Someone please inform the Habsburgs they are no longer the most inbred thing now that this book exists.
This is a DNF (edit: I ended up reading the rest) because even my hate reads have limits. Alex Aster saw Lauren Roberts’ success (in evading a plagiarism lawsuit) and said “bet.”
I’ve truly never read a more poorly written, copy-and-paste book in my entire life. Like, if you’re 13 and have never read anything beyond The Babysitter’s Club before, you might like this. But, if you’ve read even one contemporary YA fantasy-ish book before this, you’ve read this book and I can’t see how you’d enjoy it.

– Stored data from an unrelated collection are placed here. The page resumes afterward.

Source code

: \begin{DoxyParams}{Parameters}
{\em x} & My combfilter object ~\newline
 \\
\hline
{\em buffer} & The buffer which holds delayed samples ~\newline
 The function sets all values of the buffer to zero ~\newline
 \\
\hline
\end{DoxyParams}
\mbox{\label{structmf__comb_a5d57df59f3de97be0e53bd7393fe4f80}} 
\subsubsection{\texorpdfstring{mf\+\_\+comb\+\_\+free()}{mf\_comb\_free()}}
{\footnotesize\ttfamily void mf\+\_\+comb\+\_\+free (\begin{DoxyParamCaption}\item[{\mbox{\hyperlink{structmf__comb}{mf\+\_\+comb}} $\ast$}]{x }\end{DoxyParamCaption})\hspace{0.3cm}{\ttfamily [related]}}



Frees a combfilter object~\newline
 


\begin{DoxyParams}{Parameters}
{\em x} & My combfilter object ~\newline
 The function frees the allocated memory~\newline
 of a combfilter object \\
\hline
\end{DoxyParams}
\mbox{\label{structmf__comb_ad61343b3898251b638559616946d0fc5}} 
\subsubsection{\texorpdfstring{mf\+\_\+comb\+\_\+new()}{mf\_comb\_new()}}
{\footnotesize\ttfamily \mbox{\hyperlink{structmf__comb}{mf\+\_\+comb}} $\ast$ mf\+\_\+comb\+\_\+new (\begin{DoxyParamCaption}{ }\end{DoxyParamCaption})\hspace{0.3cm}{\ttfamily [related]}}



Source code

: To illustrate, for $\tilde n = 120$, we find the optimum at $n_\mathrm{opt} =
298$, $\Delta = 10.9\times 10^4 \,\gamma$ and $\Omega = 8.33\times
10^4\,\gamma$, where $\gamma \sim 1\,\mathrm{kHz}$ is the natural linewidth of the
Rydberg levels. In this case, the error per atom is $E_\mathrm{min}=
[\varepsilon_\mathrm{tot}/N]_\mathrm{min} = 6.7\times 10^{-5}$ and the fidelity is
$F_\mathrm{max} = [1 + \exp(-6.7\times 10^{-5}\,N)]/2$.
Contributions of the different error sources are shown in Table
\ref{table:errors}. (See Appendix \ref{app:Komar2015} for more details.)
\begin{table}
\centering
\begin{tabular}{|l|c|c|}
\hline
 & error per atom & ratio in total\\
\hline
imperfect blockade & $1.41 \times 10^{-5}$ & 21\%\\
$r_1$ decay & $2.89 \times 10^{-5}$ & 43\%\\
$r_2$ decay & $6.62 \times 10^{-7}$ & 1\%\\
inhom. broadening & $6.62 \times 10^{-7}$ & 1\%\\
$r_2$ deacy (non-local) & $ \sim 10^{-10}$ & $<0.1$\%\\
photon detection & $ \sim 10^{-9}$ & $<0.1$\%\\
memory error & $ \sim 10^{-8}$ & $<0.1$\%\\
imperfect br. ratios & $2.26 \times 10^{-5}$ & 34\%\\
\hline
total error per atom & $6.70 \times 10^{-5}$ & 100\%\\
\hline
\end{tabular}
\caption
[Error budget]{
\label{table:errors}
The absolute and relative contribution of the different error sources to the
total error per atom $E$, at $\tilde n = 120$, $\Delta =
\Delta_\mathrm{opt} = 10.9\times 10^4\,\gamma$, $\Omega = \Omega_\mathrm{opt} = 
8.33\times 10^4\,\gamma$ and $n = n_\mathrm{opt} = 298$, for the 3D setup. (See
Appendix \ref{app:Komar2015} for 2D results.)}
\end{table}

And this is YA—despite Alex Aster stamping an “adult” label on it. I’m sure it has smut in it later (it did and it was baaaad) and they say “fuck” a lot, but if you take out those two things, this is a young YA novel, borderline middle grade.
Nothing in here is original (and don’t give me the “nothing nowadays is original”) people who say that are too chronically online and are simply reading the same tropes over and over and over again. Even things that are inspired by other things are still able to put a twist on it.
This has no twist on ANYTHING. Suzanne Collins (among many authors) needs to sue because the blatant copying in this was insane!
We got the undead bodies beneath a bog attacking our fmc as well as the classic, “she made a vulgar gesture at him.” Okay, Sarah…
We get the “pretend” make out against a wall scene from The Powerless series. Between these two authors, they’re quite literally copying from each other. The literary incest is rampant.
We get the corset tying scene from Fourth Wing, like almost beat for beat.
We get the two halves of a whole (this time it’s swords, whereas in Harry Potter it’s the two feathers from the same Phoenix for their wands)
We get the fuck in a cave and then the betrayal duel ending scene from Serpent and the Wings of Night.
Aster decided to go a bit farther back and take from George R. R. Martin: our sassy fmc has a dragon and, get this, cannot be burned in a fire. Bet ya never heard that one before, aye? (In writing this I just remembered our fmc is named Aris—Daenerys. Daen-erys. Erys. Aris. I don’t care if you think that’s a stretch; even if it’s unintentional, it just goes to show how unoriginal this all is.)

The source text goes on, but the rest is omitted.